I prayed and pleaded, and wisdom came to me. (Wisdom 7:7)
Pope St. John Paul II wrote that Christ invites all of us to follow Him, just as He invited the Rich Young Man: Keep the Commandments. Give what you have to the poor, so that you will have treasure in heaven. And follow me.
Christ invites all of us to follow Him in this way. And by accepting this invitation, we can find what we call morality. We can live moral lives, upright lives.
Let’s focus on this crucial point. We cannot imagine that we are morally good first–and because we are so good, we get to be Jesus’ friends. No.
The Son of God—the Way, the Truth, and the Life—invites us to follow Him, and by following Him, we find out what “being good” actually means. By following Him, by making a purifying pilgrimage in His footsteps, by spending a lifetime studying Christ, so as to know Him, love Him, and imitate Him—in other words, by co-operating with Him, we can find the peace of a clear conscience.
Who doesn’t want to have a peaceful conscience? The kind of conscience that rests, and allows you to delight in simple pleasures, to listen to other people when they talk to you, to sleep well, to enjoy a baseball playoff game. If we really want to come to full-flower as people, we need untroubled consciences.
More than a hamburger, or a Ferrari, or a good-looking boyfriend or girlfriend–what we really want, above all, is the inner peace that comes from honesty and harmony with what is right. The Holy Catholic Church says: We can have this, provided we start by focusing our eyes on Jesus Christ Himself.
Not focusing on the Bible, per se—though of course we can’t focus our eyes on Christ without reading the Scriptures.
Not focusing on ‘moral positions’ in themselves. Though of course the Church takes moral positions, based on the life and teachings of Christ our Lord.
Not even focusing on the Pope or the Church Herself as an institution. After all, what is the first sentence of Pope Francis’ letter about the Joy of the Gospel? It is not, “The joy of the Gospel fills the hearts and lives of all who encounter me.” No: Pope Francis’ fundamental idea is: The joy of the Gospel fills the hearts and lives of all who encounter…
Jesus.
So, three steps to morality:
1. Faith and prayer. We encounter Christ by faith, since He no longer dwells visibly on earth. We want peaceful consciences? Then let’s regularly do calisthenics of faith.
–Prayer to Christ first thing in the morning and the last thing at night.
–“Lord Jesus, have mercy on me, a sinner,” all day long.
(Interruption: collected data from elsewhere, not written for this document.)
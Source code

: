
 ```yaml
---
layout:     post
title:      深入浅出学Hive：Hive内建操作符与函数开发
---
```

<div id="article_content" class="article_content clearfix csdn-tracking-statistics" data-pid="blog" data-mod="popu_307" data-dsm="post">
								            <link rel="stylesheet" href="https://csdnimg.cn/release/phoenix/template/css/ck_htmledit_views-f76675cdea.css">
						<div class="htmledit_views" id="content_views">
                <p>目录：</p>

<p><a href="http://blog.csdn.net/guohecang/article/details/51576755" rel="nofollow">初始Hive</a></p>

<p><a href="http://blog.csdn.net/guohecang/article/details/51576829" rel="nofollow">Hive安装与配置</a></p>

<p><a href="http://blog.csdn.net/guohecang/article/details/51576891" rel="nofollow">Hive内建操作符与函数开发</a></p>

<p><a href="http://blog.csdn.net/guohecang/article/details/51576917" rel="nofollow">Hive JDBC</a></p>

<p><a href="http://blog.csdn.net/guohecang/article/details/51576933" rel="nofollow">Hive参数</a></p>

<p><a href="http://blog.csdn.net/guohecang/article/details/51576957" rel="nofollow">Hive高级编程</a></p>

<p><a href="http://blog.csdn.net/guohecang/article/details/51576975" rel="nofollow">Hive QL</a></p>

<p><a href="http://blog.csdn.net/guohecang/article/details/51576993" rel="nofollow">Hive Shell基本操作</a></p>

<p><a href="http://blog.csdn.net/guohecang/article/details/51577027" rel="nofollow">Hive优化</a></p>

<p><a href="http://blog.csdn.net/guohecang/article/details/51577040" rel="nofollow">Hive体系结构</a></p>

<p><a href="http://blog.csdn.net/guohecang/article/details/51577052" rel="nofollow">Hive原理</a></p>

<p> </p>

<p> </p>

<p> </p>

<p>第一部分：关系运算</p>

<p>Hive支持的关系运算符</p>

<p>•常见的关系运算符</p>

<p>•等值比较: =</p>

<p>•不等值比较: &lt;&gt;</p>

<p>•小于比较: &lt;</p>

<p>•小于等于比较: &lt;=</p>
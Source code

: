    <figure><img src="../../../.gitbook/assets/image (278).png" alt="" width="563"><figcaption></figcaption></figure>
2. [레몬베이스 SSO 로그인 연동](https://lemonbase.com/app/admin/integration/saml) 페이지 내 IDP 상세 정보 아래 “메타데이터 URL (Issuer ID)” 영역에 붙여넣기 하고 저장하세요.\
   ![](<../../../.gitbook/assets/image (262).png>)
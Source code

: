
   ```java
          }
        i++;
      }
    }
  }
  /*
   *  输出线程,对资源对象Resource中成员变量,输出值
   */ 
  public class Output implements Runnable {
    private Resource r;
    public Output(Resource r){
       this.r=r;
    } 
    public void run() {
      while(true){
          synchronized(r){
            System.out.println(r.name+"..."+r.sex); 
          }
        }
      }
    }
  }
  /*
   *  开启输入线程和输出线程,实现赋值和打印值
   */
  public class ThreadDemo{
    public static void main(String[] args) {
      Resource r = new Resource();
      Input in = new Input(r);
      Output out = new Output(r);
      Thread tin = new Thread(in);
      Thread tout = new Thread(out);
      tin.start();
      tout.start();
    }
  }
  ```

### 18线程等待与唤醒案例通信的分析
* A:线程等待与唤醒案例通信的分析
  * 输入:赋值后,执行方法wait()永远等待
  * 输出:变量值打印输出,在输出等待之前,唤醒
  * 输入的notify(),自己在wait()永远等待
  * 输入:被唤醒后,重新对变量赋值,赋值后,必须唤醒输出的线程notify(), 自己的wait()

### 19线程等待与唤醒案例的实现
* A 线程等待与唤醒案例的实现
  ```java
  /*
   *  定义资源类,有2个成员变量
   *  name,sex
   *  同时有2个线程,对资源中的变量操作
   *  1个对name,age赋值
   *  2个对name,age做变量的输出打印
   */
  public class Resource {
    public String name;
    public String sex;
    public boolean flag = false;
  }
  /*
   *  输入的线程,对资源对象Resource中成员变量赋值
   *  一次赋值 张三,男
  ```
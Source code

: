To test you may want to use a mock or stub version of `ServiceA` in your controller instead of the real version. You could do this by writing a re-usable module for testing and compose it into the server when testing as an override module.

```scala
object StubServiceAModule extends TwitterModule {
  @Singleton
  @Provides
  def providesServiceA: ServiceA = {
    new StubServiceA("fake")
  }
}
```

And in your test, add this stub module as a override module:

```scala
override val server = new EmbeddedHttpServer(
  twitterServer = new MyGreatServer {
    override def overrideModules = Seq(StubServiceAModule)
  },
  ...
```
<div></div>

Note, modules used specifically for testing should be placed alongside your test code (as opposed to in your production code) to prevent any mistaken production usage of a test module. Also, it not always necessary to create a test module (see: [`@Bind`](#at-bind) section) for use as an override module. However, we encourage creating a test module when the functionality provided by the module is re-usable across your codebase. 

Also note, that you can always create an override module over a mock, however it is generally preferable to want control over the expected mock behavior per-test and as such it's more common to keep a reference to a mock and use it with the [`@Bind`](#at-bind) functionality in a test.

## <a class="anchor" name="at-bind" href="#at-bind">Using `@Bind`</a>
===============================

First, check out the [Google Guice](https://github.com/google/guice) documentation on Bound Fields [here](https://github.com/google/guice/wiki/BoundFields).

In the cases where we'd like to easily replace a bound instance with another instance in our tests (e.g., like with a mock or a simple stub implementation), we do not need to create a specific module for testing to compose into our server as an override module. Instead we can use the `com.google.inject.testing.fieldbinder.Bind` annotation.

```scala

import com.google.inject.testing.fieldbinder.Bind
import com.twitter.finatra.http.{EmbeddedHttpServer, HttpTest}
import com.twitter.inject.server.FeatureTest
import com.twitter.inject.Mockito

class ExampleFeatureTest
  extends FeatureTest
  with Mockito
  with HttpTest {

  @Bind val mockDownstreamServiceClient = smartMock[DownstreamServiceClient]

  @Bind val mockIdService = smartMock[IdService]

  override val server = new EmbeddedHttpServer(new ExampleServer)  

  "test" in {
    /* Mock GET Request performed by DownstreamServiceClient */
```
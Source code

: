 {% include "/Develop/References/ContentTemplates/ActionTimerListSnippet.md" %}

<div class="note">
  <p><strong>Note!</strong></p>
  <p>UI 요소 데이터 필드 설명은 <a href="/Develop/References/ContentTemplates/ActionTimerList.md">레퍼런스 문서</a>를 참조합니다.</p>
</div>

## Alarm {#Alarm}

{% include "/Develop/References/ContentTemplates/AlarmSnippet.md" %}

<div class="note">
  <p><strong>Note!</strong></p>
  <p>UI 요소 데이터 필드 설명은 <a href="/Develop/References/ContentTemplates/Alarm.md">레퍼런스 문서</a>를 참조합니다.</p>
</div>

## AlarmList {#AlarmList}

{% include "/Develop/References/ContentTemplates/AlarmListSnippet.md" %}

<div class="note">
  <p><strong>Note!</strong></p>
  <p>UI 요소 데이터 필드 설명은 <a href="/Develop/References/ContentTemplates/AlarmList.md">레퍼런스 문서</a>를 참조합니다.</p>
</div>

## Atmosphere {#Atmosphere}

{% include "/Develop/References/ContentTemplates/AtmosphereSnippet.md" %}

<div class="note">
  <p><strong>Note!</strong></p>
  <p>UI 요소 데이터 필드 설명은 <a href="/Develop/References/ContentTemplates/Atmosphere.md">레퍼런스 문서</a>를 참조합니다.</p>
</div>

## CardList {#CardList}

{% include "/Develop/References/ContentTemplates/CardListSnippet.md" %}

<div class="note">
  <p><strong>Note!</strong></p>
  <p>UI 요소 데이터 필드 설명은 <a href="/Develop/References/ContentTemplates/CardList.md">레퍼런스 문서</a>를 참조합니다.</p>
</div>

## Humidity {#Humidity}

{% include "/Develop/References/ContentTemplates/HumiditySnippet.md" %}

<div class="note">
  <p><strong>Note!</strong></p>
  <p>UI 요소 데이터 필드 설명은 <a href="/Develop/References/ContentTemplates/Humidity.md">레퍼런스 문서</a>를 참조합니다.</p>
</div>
Let’s make a resolution to say, “Lord Jesus, have mercy on me, a sinner,” more often than we look at our phones.
2. Receiving the sacraments as acts of Divine Mercy. Don’t get me wrong: A lot goes into having a beautiful, prayerful Mass. I certainly appreciate all the hard work that goes into it. I try myself to work hard to prepare. The Lord smiles on selfless Christians who volunteer to help at church.
But we have to remember always: Fundamentally, the Holy Mass is not us. If the Mass were just us, as Flannery O’Connor put it, “then to hell with it.” The Mass is: Jesus giving us Himself.
Which brings me to: Truly to experience the Holy Mass as an act of Divine Mercy means regularly experiencing the sacrament of Confession as an act of Divine Mercy.
“But, Father. I’m a good person. I don’t need to go to Confession!”

Bless me, Father, for I have sinned. It’s been too long since my last Confession. I am one stubborn, proud, ungrateful wretch—who tends to forget how Jesus shed a lot of blood, and endured excruciating agony, and it wasn’t just for all the other people.
3. Which brings us to the final point I would like to try to make. Love. Morality really does fundamentally mean loving—loving God and loving other people. Love really is the law. That particular liberal shibboleth is actually true.
But the love in question, of course, is the love that proceeds from the Sacred Heart of Jesus, the love that sees with Christ’s eyes. And we know that Christ hardly looks at sins being committed and says, “That’s fine.”
No. The Lord Jesus knew that the Rich Young Man in the gospel needed to change his life.
Christ saw the sinner, and loved him, and invited him: Come, sinner, follow me. I will teach you how to do good.